Wherever the word "plain" shows up in the data, report the line it sits in.

══ Dataset ══

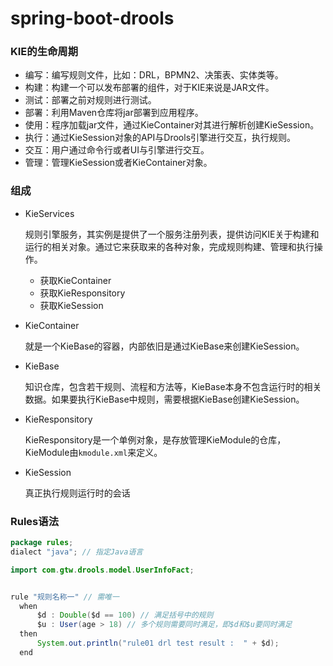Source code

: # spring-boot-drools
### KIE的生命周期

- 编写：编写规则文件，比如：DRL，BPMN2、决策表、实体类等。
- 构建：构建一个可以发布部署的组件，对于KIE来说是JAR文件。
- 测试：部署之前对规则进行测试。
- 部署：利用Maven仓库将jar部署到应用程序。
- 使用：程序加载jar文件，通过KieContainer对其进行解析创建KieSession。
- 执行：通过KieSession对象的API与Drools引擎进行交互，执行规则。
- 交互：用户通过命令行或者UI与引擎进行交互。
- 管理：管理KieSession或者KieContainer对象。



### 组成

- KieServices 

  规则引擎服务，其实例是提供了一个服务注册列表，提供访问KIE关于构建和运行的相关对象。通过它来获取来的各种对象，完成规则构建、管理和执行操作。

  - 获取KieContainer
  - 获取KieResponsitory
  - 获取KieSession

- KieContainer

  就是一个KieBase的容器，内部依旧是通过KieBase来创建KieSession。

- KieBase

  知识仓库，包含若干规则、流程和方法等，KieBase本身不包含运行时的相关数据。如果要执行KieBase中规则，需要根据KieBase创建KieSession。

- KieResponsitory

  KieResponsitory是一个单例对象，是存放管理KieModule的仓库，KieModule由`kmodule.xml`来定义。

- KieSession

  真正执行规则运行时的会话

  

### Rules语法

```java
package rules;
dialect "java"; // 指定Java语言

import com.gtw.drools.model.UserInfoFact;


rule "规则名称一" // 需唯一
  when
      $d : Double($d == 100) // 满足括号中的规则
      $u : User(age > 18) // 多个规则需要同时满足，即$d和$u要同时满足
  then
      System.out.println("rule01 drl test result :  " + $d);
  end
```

═══
══ Dataset ══

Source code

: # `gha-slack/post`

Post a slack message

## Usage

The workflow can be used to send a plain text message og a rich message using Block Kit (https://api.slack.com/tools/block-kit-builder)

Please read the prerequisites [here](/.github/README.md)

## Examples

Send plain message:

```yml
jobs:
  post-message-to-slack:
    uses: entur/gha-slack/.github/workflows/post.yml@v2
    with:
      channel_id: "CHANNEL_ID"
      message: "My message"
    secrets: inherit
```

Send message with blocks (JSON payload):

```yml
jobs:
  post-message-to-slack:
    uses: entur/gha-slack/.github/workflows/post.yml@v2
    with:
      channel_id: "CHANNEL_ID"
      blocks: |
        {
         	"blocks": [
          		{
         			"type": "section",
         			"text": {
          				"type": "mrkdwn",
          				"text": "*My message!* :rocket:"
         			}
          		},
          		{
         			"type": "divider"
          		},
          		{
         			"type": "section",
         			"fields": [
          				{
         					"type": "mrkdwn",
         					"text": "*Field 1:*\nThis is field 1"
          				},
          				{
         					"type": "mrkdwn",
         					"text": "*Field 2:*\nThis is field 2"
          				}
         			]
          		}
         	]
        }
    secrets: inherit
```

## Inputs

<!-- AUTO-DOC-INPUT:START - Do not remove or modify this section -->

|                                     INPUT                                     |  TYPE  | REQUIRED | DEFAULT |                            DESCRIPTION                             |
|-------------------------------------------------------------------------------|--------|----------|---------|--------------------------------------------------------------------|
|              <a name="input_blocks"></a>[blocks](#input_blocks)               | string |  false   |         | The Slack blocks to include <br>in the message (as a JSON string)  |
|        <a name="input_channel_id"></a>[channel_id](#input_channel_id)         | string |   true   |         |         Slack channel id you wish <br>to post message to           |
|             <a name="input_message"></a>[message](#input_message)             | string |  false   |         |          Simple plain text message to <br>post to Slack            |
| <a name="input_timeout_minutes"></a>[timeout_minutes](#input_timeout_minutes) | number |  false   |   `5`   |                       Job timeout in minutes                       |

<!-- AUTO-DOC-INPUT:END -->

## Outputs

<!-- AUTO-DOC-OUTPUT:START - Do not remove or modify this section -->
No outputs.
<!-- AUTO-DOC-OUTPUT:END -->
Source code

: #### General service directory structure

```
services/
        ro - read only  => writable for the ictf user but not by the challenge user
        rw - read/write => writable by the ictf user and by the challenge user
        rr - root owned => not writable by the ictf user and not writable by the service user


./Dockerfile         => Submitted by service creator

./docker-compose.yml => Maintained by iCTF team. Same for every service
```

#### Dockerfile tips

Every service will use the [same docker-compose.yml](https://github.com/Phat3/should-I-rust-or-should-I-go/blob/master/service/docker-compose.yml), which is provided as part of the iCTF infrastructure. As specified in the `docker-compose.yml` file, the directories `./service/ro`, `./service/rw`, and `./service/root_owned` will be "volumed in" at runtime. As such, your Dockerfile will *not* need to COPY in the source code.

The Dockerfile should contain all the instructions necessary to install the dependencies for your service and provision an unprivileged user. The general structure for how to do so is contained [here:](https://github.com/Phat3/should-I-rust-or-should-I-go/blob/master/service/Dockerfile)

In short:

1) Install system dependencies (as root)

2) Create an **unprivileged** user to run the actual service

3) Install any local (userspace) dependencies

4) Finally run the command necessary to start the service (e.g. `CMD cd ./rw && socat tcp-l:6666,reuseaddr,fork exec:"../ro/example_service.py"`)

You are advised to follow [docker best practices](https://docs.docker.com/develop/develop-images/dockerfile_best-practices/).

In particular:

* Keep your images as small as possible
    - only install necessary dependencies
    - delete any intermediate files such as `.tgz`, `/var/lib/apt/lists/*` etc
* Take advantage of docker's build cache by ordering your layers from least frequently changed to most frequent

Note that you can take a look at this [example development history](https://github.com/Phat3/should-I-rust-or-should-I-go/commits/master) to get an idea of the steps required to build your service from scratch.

═══

### Completed task
The workflow can be used to send a plain text message og a rich message using Block Kit (https://api.slack.com/tools/block-kit-builder)
Send plain message:
|             <a name="input_message"></a>[message](#input_message)             | string |  false   |         |          Simple plain text message to <br>post to Slack            |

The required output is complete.